В вагоне все разом начинают говорить, а поезд между тем везет нас дальше.
Всю дорогу назад я мчался среди деревьев. В глазах у меня стояла одна зелень: мелькали деревья, листья деревьев, ветки деревьев. Лежа у заднего борта на дне грузовика, крытого брезентом, я глядел в небо, а небо заслоняли деревья. От самого Эйзенаха до Лонгюйона было, что говорится, пропасть деревьев, мелькавших на фоне весеннего неба. Время от времени мелькали также самолеты. Конечно, война еще не кончилась, но самолеты уже казались какими-то ненастоящими, ненужными, даже нелепыми в чистом весеннем небе. А я упивался видом деревьев, видом зеленых ветвей. От Эйзенаха до самого Лонгюйона я мчался среди деревьев. Это был очень приятный путь.
На второй день пути, под вечер, когда я, не смыкая глаз, уже погрузился в дремоту, в ушах у меня вдруг отдались громкие крики: — Порядок, ребята!
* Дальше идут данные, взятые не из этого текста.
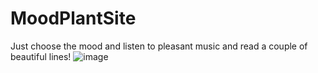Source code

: # MoodPlantSite
Just choose the mood and listen to pleasant music and read a couple of beautiful lines!
![image](https://github.com/user-attachments/assets/ec30b356-e157-4022-bd24-32ececdd25e9)
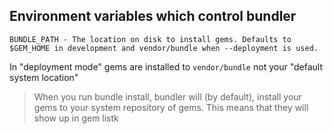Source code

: ## Environment variables which control bundler

    BUNDLE_PATH - The location on disk to install gems. Defaults to $GEM_HOME in development and vendor/bundle when --deployment is used.

In "deployment mode" gems are installed to `vendor/bundle` not your "default
system location"

> When you run bundle install, bundler will (by default), install your gems to
> your system repository of gems. This means that they will show up in gem listk
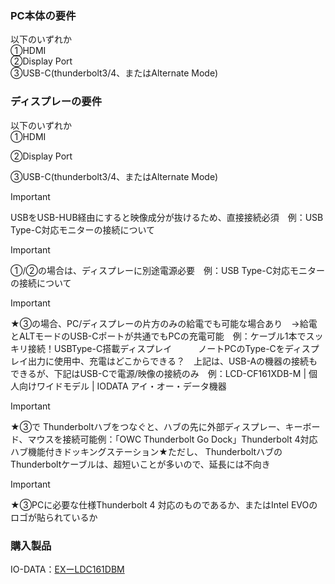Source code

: ### PC本体の要件

以下のいずれか  
①HDMI  
②Display Port  
③USB-C(thunderbolt3/4、またはAlternate Mode)  

### ディスプレーの要件

以下のいずれか  
①HDMI  

②Display Port

③USB-C(thunderbolt3/4、またはAlternate Mode)

> [!important]  
> USBをUSB-HUB経由にすると映像成分が抜けるため、直接接続必須　例：USB Type-C対応モニターの接続について  
  
> [!important]  
> ①/②の場合は、ディスプレーに別途電源必要　例：USB Type-C対応モニターの接続について  
  
> [!important]  
> ★③の場合、PC/ディスプレーの片方のみの給電でも可能な場合あり　→給電とALTモードのUSB-Cポートが共通でもPCの充電可能　例：ケーブル1本でスッキリ接続！USBType-C搭載ディスプレイ　　　ノートPCのType-Cをディスプレイ出力に使用中、充電はどこからできる？　上記は、USB-Aの機器の接続もできるが、下記はUSB-Cで電源/映像の接続のみ　例：LCD-CF161XDB-M | 個人向けワイドモデル | IODATA アイ・オー・データ機器  
  
> [!important]  
> ★③で Thunderboltハブをつなぐと、ハブの先に外部ディスプレー、キーボード、マウスを接続可能例：「OWC Thunderbolt Go Dock」Thunderbolt 4対応ハブ機能付きドッキングステーション★ただし、 ThunderboltハブのThunderboltケーブルは、超短いことが多いので、延長には不向き  
  
> [!important]  
> ★③PCに必要な仕様Thunderbolt 4 対応のものであるか、またはIntel EVOのロゴが貼られているか  

### 購入製品

IO-DATA：[EXーLDC161DBM](https://www.amazon.co.jp/dp/B08GKCD2NW?tag=currentsmedia-22&linkCode=ogi&th=1)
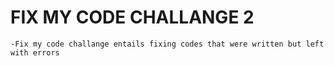 # FIX MY CODE CHALLANGE 2 
	-Fix my code challange entails fixing codes that were written but left with errors
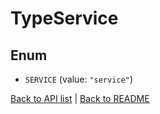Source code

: # TypeService

## Enum


* `SERVICE` (value: `"service"`)


[Back to API list](../README.md#documentation-for-api-endpoints) | [Back to README](../README.md)


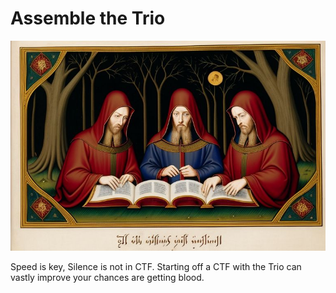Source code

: # Assemble the Trio

![](https://github.com/KickedDroid/CTF/blob/master/trio.jpeg?raw=true)

Speed is key, Silence is not in CTF. Starting off a CTF with the Trio can vastly improve your chances are getting blood. 

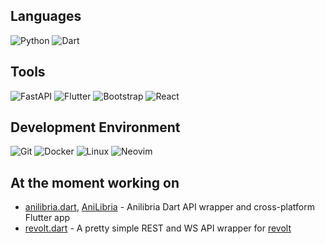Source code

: ## Languages
![Python](https://img.shields.io/badge/-Python-3572a5?style=for-the-badge&logo=python&logoColor=white) ![Dart](https://shields.io/badge/Dart-blue?logo=dart&style=for-the-badge) 

## Tools
![FastAPI](https://img.shields.io/badge/FastAPI-005571?style=for-the-badge&logo=fastapi) ![Flutter](https://shields.io/badge/Flutter-02569b?logo=flutter&style=for-the-badge) ![Bootstrap](https://img.shields.io/badge/bootstrap-%23563D7C.svg?style=for-the-badge&logo=bootstrap&logoColor=white) ![React](https://img.shields.io/badge/react-%2320232a.svg?style=for-the-badge&logo=react&logoColor=%2361DAFB)

## Development Environment
![Git](https://img.shields.io/badge/-Git-F44D27?style=for-the-badge&logo=git&logoColor=white) ![Docker](https://img.shields.io/badge/-Docker-24B8EB?style=for-the-badge&logo=docker&logoColor=white) ![Linux](https://img.shields.io/badge/Linux-FCC624?style=for-the-badge&logo=linux&logoColor=black) ![Neovim](https://img.shields.io/badge/NeoVim-%2357A143.svg?&style=for-the-badge&logo=neovim&logoColor=white)

## At the moment working on
- [anilibria.dart](https://github.com/arslee07/anilibria.dart), [AniLibria](https://github.com/arslee07/anilibria-flutter) - Anilibria Dart API wrapper and cross-platform Flutter app
- [revolt.dart](https://github.com/arslee07/revolt.dart) - A pretty simple REST and WS API wrapper for [revolt](https://revolt.chat)
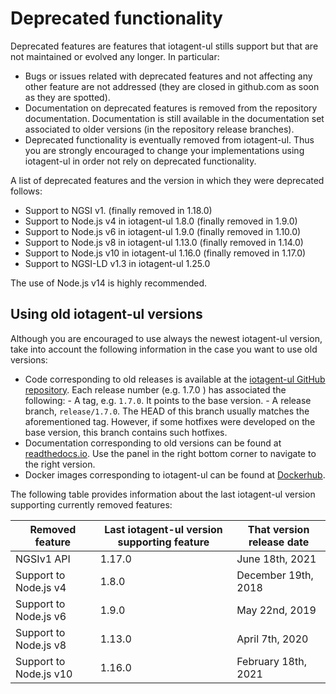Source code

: # Deprecated functionality

Deprecated features are features that iotagent-ul stills support but that are not maintained or evolved any longer. In
particular:

-   Bugs or issues related with deprecated features and not affecting any other feature are not addressed (they are
    closed in github.com as soon as they are spotted).
-   Documentation on deprecated features is removed from the repository documentation. Documentation is still available
    in the documentation set associated to older versions (in the repository release branches).
-   Deprecated functionality is eventually removed from iotagent-ul. Thus you are strongly encouraged to change your
    implementations using iotagent-ul in order not rely on deprecated functionality.

A list of deprecated features and the version in which they were deprecated follows:

-   Support to NGSI v1. (finally removed in 1.18.0)
-   Support to Node.js v4 in iotagent-ul 1.8.0 (finally removed in 1.9.0)
-   Support to Node.js v6 in iotagent-ul 1.9.0 (finally removed in 1.10.0)
-   Support to Node.js v8 in iotagent-ul 1.13.0 (finally removed in 1.14.0)
-   Support to Node.js v10 in iotagent-ul 1.16.0 (finally removed in 1.17.0)
-   Support to NGSI-LD v1.3 in iotagent-ul 1.25.0

The use of Node.js v14 is highly recommended.

## Using old iotagent-ul versions

Although you are encouraged to use always the newest iotagent-ul version, take into account the following information in
the case you want to use old versions:

-   Code corresponding to old releases is available at the
    [iotagent-ul GitHub repository](https://github.com/telefonicaid/iotagent-ul). Each release number (e.g. 1.7.0 ) has
    associated the following: - A tag, e.g. `1.7.0`. It points to the base version. - A release branch, `release/1.7.0`.
    The HEAD of this branch usually matches the aforementioned tag. However, if some hotfixes were developed on the base
    version, this branch contains such hotfixes.
-   Documentation corresponding to old versions can be found at
    [readthedocs.io](https://fiware-iotagent-ul.readthedocs.io). Use the panel in the right bottom corner to navigate to
    the right version.
-   Docker images corresponding to iotagent-ul can be found at
    [Dockerhub](https://hub.docker.com/r/fiware/iotagent-ul/tags/).

The following table provides information about the last iotagent-ul version supporting currently removed features:

| **Removed feature**    | **Last iotagent-ul version supporting feature**   | **That version release date** |
| ---------------------- | ------------------------------------------------- | ----------------------------- |
| NGSIv1 API             | 1.17.0                                            | June 18th, 2021               |
| Support to Node.js v4  | 1.8.0                                             | December 19th, 2018           |
| Support to Node.js v6  | 1.9.0                                             | May 22nd, 2019                |
| Support to Node.js v8  | 1.13.0                                            | April 7th, 2020               |
| Support to Node.js v10 | 1.16.0                                            | February 18th, 2021           |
Мы — дома!
Кто-то из ребят пронзительным голосом затянул «Марсельезу». Наверно, это тот, кого мы прозвали Майором, не иначе.
Мне было уютно и не хотелось вставать. Весь этот шум не трогал меня.
— Порядок, ребята, мы дома, ребята!
— Друзья! Все видели? Это Франция!
— Мы во Франции, ребята, во Франции!
— Да здравствует Франция! — оборвав пение «Марсельезы», крикнул своим пронзительным голосом Майор. Но тотчас же опять зазвучала «Марсельеза», уж кто-кто, а Майор доводит все до конца.